The task
The pictures stay out; everything else in the entries below must be returned exactly.

-- Recorded data follows --

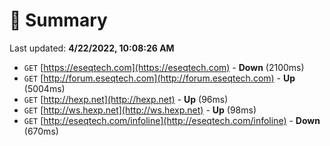 # 📖 Summary
Last updated: **4/22/2022, 10:08:26 AM**

- `GET` [https://eseqtech.com](https://eseqtech.com) - **Down** (2100ms)
- `GET` [http://forum.eseqtech.com](http://forum.eseqtech.com) - **Up** (5004ms)
- `GET` [http://hexp.net](http://hexp.net) - **Up** (96ms)
- `GET` [http://ws.hexp.net](http://ws.hexp.net) - **Up** (98ms)
- `GET` [http://eseqtech.com/infoline](http://eseqtech.com/infoline) - **Down** (670ms)
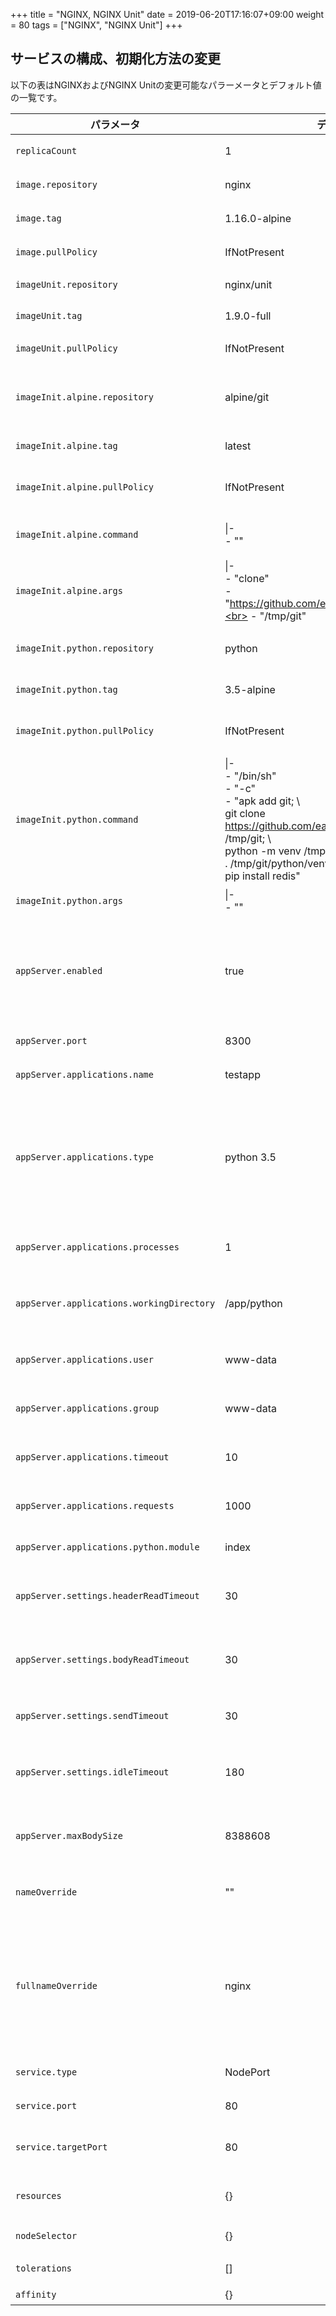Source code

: +++
title = "NGINX, NGINX Unit"
date =  2019-06-20T17:16:07+09:00
weight = 80
tags = ["NGINX", "NGINX Unit"]
+++

## サービスの構成、初期化方法の変更
以下の表はNGINXおよびNGINX Unitの変更可能なパラーメータとデフォルト値の一覧です。
<div style="font-size:small">

|パラメータ|デフォルト|説明 |
|---|---|---|
|`replicaCount`|1|レプリカセットの数|
|`image.repository`| nginx |NGINXのイメージ名|
|`image.tag`| 1.16.0-alpine|NGINXイメージのタグ名|
|`image.pullPolicy`| IfNotPresent|イメージのプルポリシー|
|`imageUnit.repository`|nginx/unit|NGINX Unitのイメージ名|
|`imageUnit.tag`|1.9.0-full|NGINX Unitのタグ名|
|`imageUnit.pullPolicy`|IfNotPresent|イメージのプルポリシー|
|`imageInit.alpine.repository`|alpine/git|初期化コンテナ(git clone)用のイメージ名|
|`imageInit.alpine.tag`|latest|初期化イメージのタグ名|
|`imageInit.alpine.pullPolicy`|IfNotPresent|初期化イメージのプルポリシー|
|`imageInit.alpine.command`|\|-<br>      - &quot;&quot;|初期化コンテナのEntryPoint|
|`imageInit.alpine.args`|\|-<br>      - &quot;clone&quot;<br>      - &quot;https://github.com/easydoggie/testapp.git&quot;<br>      - &quot;/tmp/git&quot;|初期化コンテナのCMD|
|`imageInit.python.repository`| python|初期化コンテナ(python)用のイメージ名|
|`imageInit.python.tag`| 3.5-alpine|初期化イメージのタグ名|
|`imageInit.python.pullPolicy`| IfNotPresent|初期化イメージのプルポリシー|
|`imageInit.python.command`| \|-<br>      - &quot;/bin/sh&quot;<br>      - &quot;-c&quot;<br>      - &quot;apk add git; \\<br>         git clone https://github.com/easydoggie/testapp.git /tmp/git; \\<br>         python -m venv /tmp/git/python/venv; \\<br>         . /tmp/git/python/venv/bin/activate; \\<br>         pip install redis&quot;|初期化コンテナのEntryPoint|
|`imageInit.python.args`| \|-<br>      - &quot;&quot;|初期化イメージのCMD|
|`appServer.enabled`| true|NGINXとNGINX Unitを使う場合はtrue。NGINXだけを利用する場合はfalse。|
|`appServer.port`|8300|APサーバのポート|
|`appServer.applications.name`|testapp|アプリケーションの名前|
|`appServer.applications.type`|python 3.5|アプリケーションのタイプ。external(GoまたはNode.jsの場合), java, php, python, ruby|
|`appServer.applications.processes`|1|アプリケーションのプロセス数|
|`appServer.applications.workingDirectory`|/app/python|アプリケーションのワーキングディレクトリ|
|`appServer.applications.user`|www-data|アプリケーションの実行ユーザ|
|`appServer.applications.group`|www-data|アプリケーションの実行グループ|
|`appServer.applications.timeout`|10|リクエストタイムアウト時間(秒)|
|`appServer.applications.requests`|1000|プロセス当たりの最大リクエスト数|
|`appServer.applications.python.module`|index|WSGIモジュール名|
|`appServer.settings.headerReadTimeout`|30|ヘッダリクエストのタイムアウト時間(秒)|
|`appServer.settings.bodyReadTimeout`|30|ボディデータの読み込みタイムアウト時間(秒)|
|`appServer.settings.sendTimeout`|30|レスポンス送信のタイムアウト時間(秒)|
|`appServer.settings.idleTimeout`|180|keep-aliveコネクションのタイムアウト時間(秒)|
|`appServer.maxBodySize`|8388608|クライアントリクエストの最大ボディサイズ(byte)|
|`nameOverride`| &quot;&quot;|チャート名を上書きする場合に使用する|
|`fullnameOverride`|nginx|アプリケーション名を上書きする場合に使用する。指定しない場合は、チャート名-リリース名が設定される|
|`service.type`|NodePort|Serviceのタイプ|
|`service.port`|80|Serviceのポート|
|`service.targetPort`| 80|Serviceのターゲットポート|
|`resources`| {}|Podのリソース使用量の管理|
|`nodeSelector`| {}|nodeSelectorの設定|
|`tolerations`| []|tolerationsの設定|
|`affinity`| {}|affinityの設定|

</div>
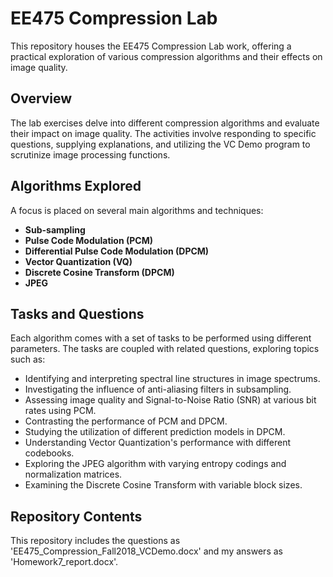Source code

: # EE475 Compression Lab
This repository houses the EE475 Compression Lab work, offering a practical exploration of various compression algorithms and their effects on image quality.

## Overview
The lab exercises delve into different compression algorithms and evaluate their impact on image quality. The activities involve responding to specific questions, supplying explanations, and utilizing the VC Demo program to scrutinize image processing functions. 

## Algorithms Explored
A focus is placed on several main algorithms and techniques:

- **Sub-sampling**
- **Pulse Code Modulation (PCM)**
- **Differential Pulse Code Modulation (DPCM)**
- **Vector Quantization (VQ)**
- **Discrete Cosine Transform (DPCM)**
- **JPEG**

## Tasks and Questions
Each algorithm comes with a set of tasks to be performed using different parameters. The tasks are coupled with related questions, exploring topics such as:

- Identifying and interpreting spectral line structures in image spectrums.
- Investigating the influence of anti-aliasing filters in subsampling.
- Assessing image quality and Signal-to-Noise Ratio (SNR) at various bit rates using PCM.
- Contrasting the performance of PCM and DPCM.
- Studying the utilization of different prediction models in DPCM.
- Understanding Vector Quantization's performance with different codebooks.
- Exploring the JPEG algorithm with varying entropy codings and normalization matrices.
- Examining the Discrete Cosine Transform with variable block sizes.

## Repository Contents
This repository includes the questions as 'EE475_Compression_Fall2018_VCDemo.docx' and my answers as 'Homework7_report.docx'.

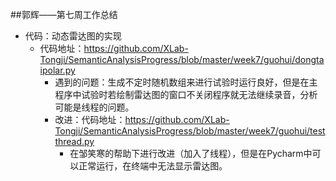 ##郭辉——第七周工作总结

* 代码：动态雷达图的实现
  * 代码地址：<https://github.com/XLab-Tongji/SemanticAnalysisProgress/blob/master/week7/guohui/dongtaipolar.py>
    * 遇到的问题：生成不定时随机数组来进行试验时运行良好，但是在主程序中试验时若绘制雷达图的窗口不关闭程序就无法继续录音，分析可能是线程的问题。
    * 改进：代码地址：<https://github.com/XLab-Tongji/SemanticAnalysisProgress/blob/master/week7/guohui/testthread.py>
      * 在邹笑寒的帮助下进行改进（加入了线程），但是在Pycharm中可以正常运行，在终端中无法显示雷达图。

-- Recorded data concluded --

Result of this task
 # 📖 Summary
Last updated: **4/22/2022, 10:08:26 AM**

- `GET` [https://eseqtech.com](https://eseqtech.com) - **Down** (2100ms)
- `GET` [http://forum.eseqtech.com](http://forum.eseqtech.com) - **Up** (5004ms)
- `GET` [http://hexp.net](http://hexp.net) - **Up** (96ms)
- `GET` [http://ws.hexp.net](http://ws.hexp.net) - **Up** (98ms)
- `GET` [http://eseqtech.com/infoline](http://eseqtech.com/infoline) - **Down** (670ms)
Source code

: +++
title = "NGINX, NGINX Unit"
date =  2019-06-20T17:16:07+09:00
weight = 80
tags = ["NGINX", "NGINX Unit"]
+++

## サービスの構成、初期化方法の変更
以下の表はNGINXおよびNGINX Unitの変更可能なパラーメータとデフォルト値の一覧です。
<div style="font-size:small">

|パラメータ|デフォルト|説明 |
|---|---|---|
|`replicaCount`|1|レプリカセットの数|
|`image.repository`| nginx |NGINXのイメージ名|
|`image.tag`| 1.16.0-alpine|NGINXイメージのタグ名|
|`image.pullPolicy`| IfNotPresent|イメージのプルポリシー|
|`imageUnit.repository`|nginx/unit|NGINX Unitのイメージ名|
|`imageUnit.tag`|1.9.0-full|NGINX Unitのタグ名|
|`imageUnit.pullPolicy`|IfNotPresent|イメージのプルポリシー|
|`imageInit.alpine.repository`|alpine/git|初期化コンテナ(git clone)用のイメージ名|
|`imageInit.alpine.tag`|latest|初期化イメージのタグ名|
|`imageInit.alpine.pullPolicy`|IfNotPresent|初期化イメージのプルポリシー|
|`imageInit.alpine.command`|\|-<br>      - &quot;&quot;|初期化コンテナのEntryPoint|
|`imageInit.alpine.args`|\|-<br>      - &quot;clone&quot;<br>      - &quot;https://github.com/easydoggie/testapp.git&quot;<br>      - &quot;/tmp/git&quot;|初期化コンテナのCMD|
|`imageInit.python.repository`| python|初期化コンテナ(python)用のイメージ名|
|`imageInit.python.tag`| 3.5-alpine|初期化イメージのタグ名|
|`imageInit.python.pullPolicy`| IfNotPresent|初期化イメージのプルポリシー|
|`imageInit.python.command`| \|-<br>      - &quot;/bin/sh&quot;<br>      - &quot;-c&quot;<br>      - &quot;apk add git; \\<br>         git clone https://github.com/easydoggie/testapp.git /tmp/git; \\<br>         python -m venv /tmp/git/python/venv; \\<br>         . /tmp/git/python/venv/bin/activate; \\<br>         pip install redis&quot;|初期化コンテナのEntryPoint|
|`imageInit.python.args`| \|-<br>      - &quot;&quot;|初期化イメージのCMD|
|`appServer.enabled`| true|NGINXとNGINX Unitを使う場合はtrue。NGINXだけを利用する場合はfalse。|
|`appServer.port`|8300|APサーバのポート|
|`appServer.applications.name`|testapp|アプリケーションの名前|
|`appServer.applications.type`|python 3.5|アプリケーションのタイプ。external(GoまたはNode.jsの場合), java, php, python, ruby|
|`appServer.applications.processes`|1|アプリケーションのプロセス数|
|`appServer.applications.workingDirectory`|/app/python|アプリケーションのワーキングディレクトリ|
|`appServer.applications.user`|www-data|アプリケーションの実行ユーザ|
|`appServer.applications.group`|www-data|アプリケーションの実行グループ|
|`appServer.applications.timeout`|10|リクエストタイムアウト時間(秒)|
|`appServer.applications.requests`|1000|プロセス当たりの最大リクエスト数|
|`appServer.applications.python.module`|index|WSGIモジュール名|
|`appServer.settings.headerReadTimeout`|30|ヘッダリクエストのタイムアウト時間(秒)|
|`appServer.settings.bodyReadTimeout`|30|ボディデータの読み込みタイムアウト時間(秒)|
|`appServer.settings.sendTimeout`|30|レスポンス送信のタイムアウト時間(秒)|
|`appServer.settings.idleTimeout`|180|keep-aliveコネクションのタイムアウト時間(秒)|
|`appServer.maxBodySize`|8388608|クライアントリクエストの最大ボディサイズ(byte)|
|`nameOverride`| &quot;&quot;|チャート名を上書きする場合に使用する|
|`fullnameOverride`|nginx|アプリケーション名を上書きする場合に使用する。指定しない場合は、チャート名-リリース名が設定される|
|`service.type`|NodePort|Serviceのタイプ|
|`service.port`|80|Serviceのポート|
|`service.targetPort`| 80|Serviceのターゲットポート|
|`resources`| {}|Podのリソース使用量の管理|
|`nodeSelector`| {}|nodeSelectorの設定|
|`tolerations`| []|tolerationsの設定|
|`affinity`| {}|affinityの設定|

</div>
Source code

: # EE475 Compression Lab
This repository houses the EE475 Compression Lab work, offering a practical exploration of various compression algorithms and their effects on image quality.

## Overview
The lab exercises delve into different compression algorithms and evaluate their impact on image quality. The activities involve responding to specific questions, supplying explanations, and utilizing the VC Demo program to scrutinize image processing functions. 

## Algorithms Explored
A focus is placed on several main algorithms and techniques:

- **Sub-sampling**
- **Pulse Code Modulation (PCM)**
- **Differential Pulse Code Modulation (DPCM)**
- **Vector Quantization (VQ)**
- **Discrete Cosine Transform (DPCM)**
- **JPEG**

## Tasks and Questions
Each algorithm comes with a set of tasks to be performed using different parameters. The tasks are coupled with related questions, exploring topics such as:

- Identifying and interpreting spectral line structures in image spectrums.
- Investigating the influence of anti-aliasing filters in subsampling.
- Assessing image quality and Signal-to-Noise Ratio (SNR) at various bit rates using PCM.
- Contrasting the performance of PCM and DPCM.
- Studying the utilization of different prediction models in DPCM.
- Understanding Vector Quantization's performance with different codebooks.
- Exploring the JPEG algorithm with varying entropy codings and normalization matrices.
- Examining the Discrete Cosine Transform with variable block sizes.

## Repository Contents
This repository includes the questions as 'EE475_Compression_Fall2018_VCDemo.docx' and my answers as 'Homework7_report.docx'.

 ##郭辉——第七周工作总结

* 代码：动态雷达图的实现
  * 代码地址：<https://github.com/XLab-Tongji/SemanticAnalysisProgress/blob/master/week7/guohui/dongtaipolar.py>
    * 遇到的问题：生成不定时随机数组来进行试验时运行良好，但是在主程序中试验时若绘制雷达图的窗口不关闭程序就无法继续录音，分析可能是线程的问题。
    * 改进：代码地址：<https://github.com/XLab-Tongji/SemanticAnalysisProgress/blob/master/week7/guohui/testthread.py>
      * 在邹笑寒的帮助下进行改进（加入了线程），但是在Pycharm中可以正常运行，在终端中无法显示雷达图。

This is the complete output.